"It's helped me develop as more of a team player" - Farnworth

Jake Farnworth in action for Nottingham
©Nottingham Rugby Club

“It’s helped me develop as more of a team player, more of a communicator,” said Jake Farnworth when asked about how playing in BUCS Super Rugby has improved his game.

“When you’re playing in teams like Leicester, you can fall into a category of another team player and just be there doing your role.

“Now that I’m at Trent, I’m the most senior bloke in the team and there is a different pressure on me. I have to realise the capabilities of other players, their understandings and where they’re at, which isn’t really something I’ve had the pressure of doing regularly, it’s just a different aspect of what I have to do, but it’s good.”

Farnworth moved to Nottingham after a spell at Birmingham Moseley that made the hooker realise the importance of having a degree to fall back on when rugby is finished. “It made me realise that I needed to go to uni and get something more under my belt, before I maybe go back to Nat 1.”

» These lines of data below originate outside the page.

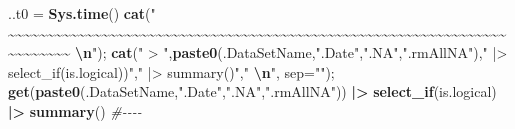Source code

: \documentclass[
]{article}
\newenvironment{Shaded}{\begin{snugshade}}{\end{snugshade}}
\newcommand{\AttributeTok}[1]{\textcolor[rgb]{0.13,0.29,0.53}{#1}}
\newcommand{\CommentTok}[1]{\textcolor[rgb]{0.56,0.35,0.01}{\textit{#1}}}
\newcommand{\FunctionTok}[1]{\textcolor[rgb]{0.13,0.29,0.53}{\textbf{#1}}}
\newcommand{\NormalTok}[1]{#1}
\newcommand{\OtherTok}[1]{\textcolor[rgb]{0.56,0.35,0.01}{#1}}
\newcommand{\SpecialCharTok}[1]{\textcolor[rgb]{0.81,0.36,0.00}{\textbf{#1}}}
\newcommand{\StringTok}[1]{\textcolor[rgb]{0.31,0.60,0.02}{#1}}
\begin{document}
\begin{Shaded}
\begin{Highlighting}[]
\NormalTok{..t0 }\OtherTok{=} \FunctionTok{Sys.time}\NormalTok{()}
\FunctionTok{cat}\NormalTok{(}\StringTok{"    \textasciitilde{}\textasciitilde{}\textasciitilde{}\textasciitilde{}\textasciitilde{}\textasciitilde{}\textasciitilde{}\textasciitilde{}\textasciitilde{}\textasciitilde{}\textasciitilde{}\textasciitilde{}\textasciitilde{}\textasciitilde{}\textasciitilde{}\textasciitilde{}\textasciitilde{}\textasciitilde{}\textasciitilde{}\textasciitilde{}\textasciitilde{}\textasciitilde{}\textasciitilde{}\textasciitilde{}\textasciitilde{}\textasciitilde{}\textasciitilde{}\textasciitilde{}\textasciitilde{}\textasciitilde{}\textasciitilde{}\textasciitilde{}\textasciitilde{}\textasciitilde{}\textasciitilde{}\textasciitilde{}\textasciitilde{}\textasciitilde{}\textasciitilde{}\textasciitilde{}\textasciitilde{}\textasciitilde{}\textasciitilde{}\textasciitilde{}\textasciitilde{}\textasciitilde{}\textasciitilde{}\textasciitilde{}\textasciitilde{}\textasciitilde{}\textasciitilde{}\textasciitilde{}\textasciitilde{}\textasciitilde{}\textasciitilde{}\textasciitilde{}\textasciitilde{}\textasciitilde{}\textasciitilde{}\textasciitilde{}\textasciitilde{}\textasciitilde{}\textasciitilde{}\textasciitilde{}\textasciitilde{}\textasciitilde{}\textasciitilde{}\textasciitilde{}\textasciitilde{}\textasciitilde{}\textasciitilde{}\textasciitilde{}    }\SpecialCharTok{\textbackslash{}n}\StringTok{"}\NormalTok{); }\FunctionTok{cat}\NormalTok{(}\StringTok{" \textgreater{} "}\NormalTok{,}\FunctionTok{paste0}\NormalTok{(.DataSetName,}\StringTok{".Date"}\NormalTok{,}\StringTok{".NA"}\NormalTok{,}\StringTok{".rmAllNA"}\NormalTok{),}\StringTok{" |\textgreater{} select\_if(is.logical))"}\NormalTok{,}\StringTok{" |\textgreater{} summary()"}\NormalTok{,}\StringTok{"  }\SpecialCharTok{\textbackslash{}n}\StringTok{"}\NormalTok{, }\AttributeTok{sep=}\StringTok{""}\NormalTok{); }\FunctionTok{get}\NormalTok{(}\FunctionTok{paste0}\NormalTok{(.DataSetName,}\StringTok{".Date"}\NormalTok{,}\StringTok{".NA"}\NormalTok{,}\StringTok{".rmAllNA"}\NormalTok{)) }\SpecialCharTok{|\textgreater{}} \FunctionTok{select\_if}\NormalTok{(is.logical) }\SpecialCharTok{|\textgreater{}} \FunctionTok{summary}\NormalTok{() }\CommentTok{\#{-}{-}{-}{-}  }

\end{Highlighting}
\end{Shaded}
\end{document}
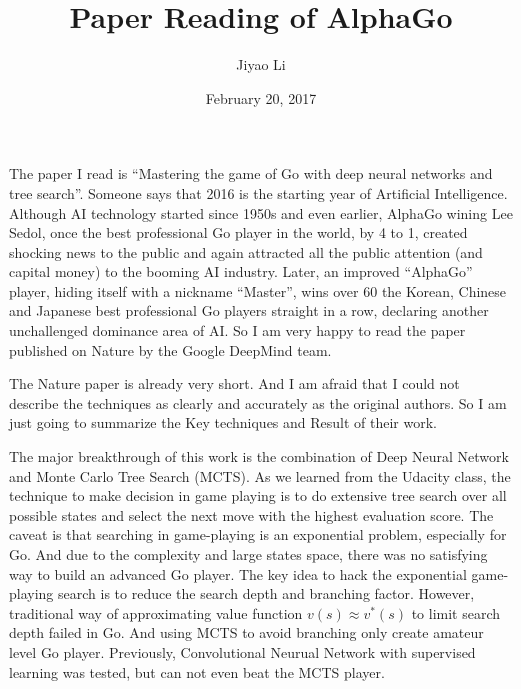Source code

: \documentclass[11pt, letterpaper]{article}
\title{Paper Reading of AlphaGo}
\author{Jiyao Li}
\date{February 20, 2017}
\begin{document}
	\maketitle 
	
The paper I read is ``Mastering the game of Go with deep neural networks and tree search''. Someone says that 2016 is the starting year of Artificial Intelligence. Although AI technology started since 1950s and even earlier, AlphaGo wining Lee Sedol, once the best professional Go player in the world, by 4 to 1, created shocking news to the public and again attracted all the public attention (and capital money) to the booming AI industry. Later, an improved ``AlphaGo'' player, hiding itself with a nickname ``Master'', wins over 60 the Korean, Chinese and Japanese best professional Go players straight in a row, declaring another unchallenged dominance area of AI. So I am very happy to read the paper published on Nature by the Google DeepMind team. 

The Nature paper is already very short. And I am afraid that I could not describe the techniques as clearly and accurately as the original authors. So I am just going to summarize the Key techniques and Result of their work. 

The major breakthrough of this work is the combination of Deep Neural Network and Monte Carlo Tree Search (MCTS). As we learned from the Udacity class, the technique to make decision in game playing is to do extensive tree search over all possible states and select the next move with the highest evaluation score. The caveat is that searching in game-playing is an exponential problem, especially for Go. And due to the complexity and large states space, there was no satisfying way to build an advanced Go player. The key idea to hack the exponential game-playing search is to reduce the search depth and branching factor. However, traditional way of approximating value function $v(s)\approx v^*(s)$ to limit search depth failed in Go. And using MCTS to avoid branching only create amateur level Go player. Previously, Convolutional Neurual Network with supervised learning was tested, but can not even beat the MCTS player. 
\end{document}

Farnworth then set about looking at universities that could support his career outside of the classroom. When initially looking at the potential of joining Nottingham Trent, Farnworth spoke to a former teammate at Leicester, John Hargreaves, about what NTU had to offer.

“At the time they, were looking at getting promoted to BUCS Super Rugby and I was unsure whether I’d go to uni and then commute to Moseley,” Farnworth said. “But I learnt that the rugby at Trent is a good standard and I’d be getting regular game time.

“I wouldn’t say I’m living the average uni life, put it that way. There is a lot of work and there are certain things you have to miss and work around a different schedule, but I did that for my A-levels,” Farnworth added, referencing having to juggle his studies as a 16-year-old in the Leicester Tigers’ Academy having recently left home.

Farnworth has joined a long list of players who have played for both NTU and Nottingham Rugby Club. Joining NTU when under the guidance of Neil Fowkes, the Nottingham stalwart is now Farnworth’s club coach in the Championship.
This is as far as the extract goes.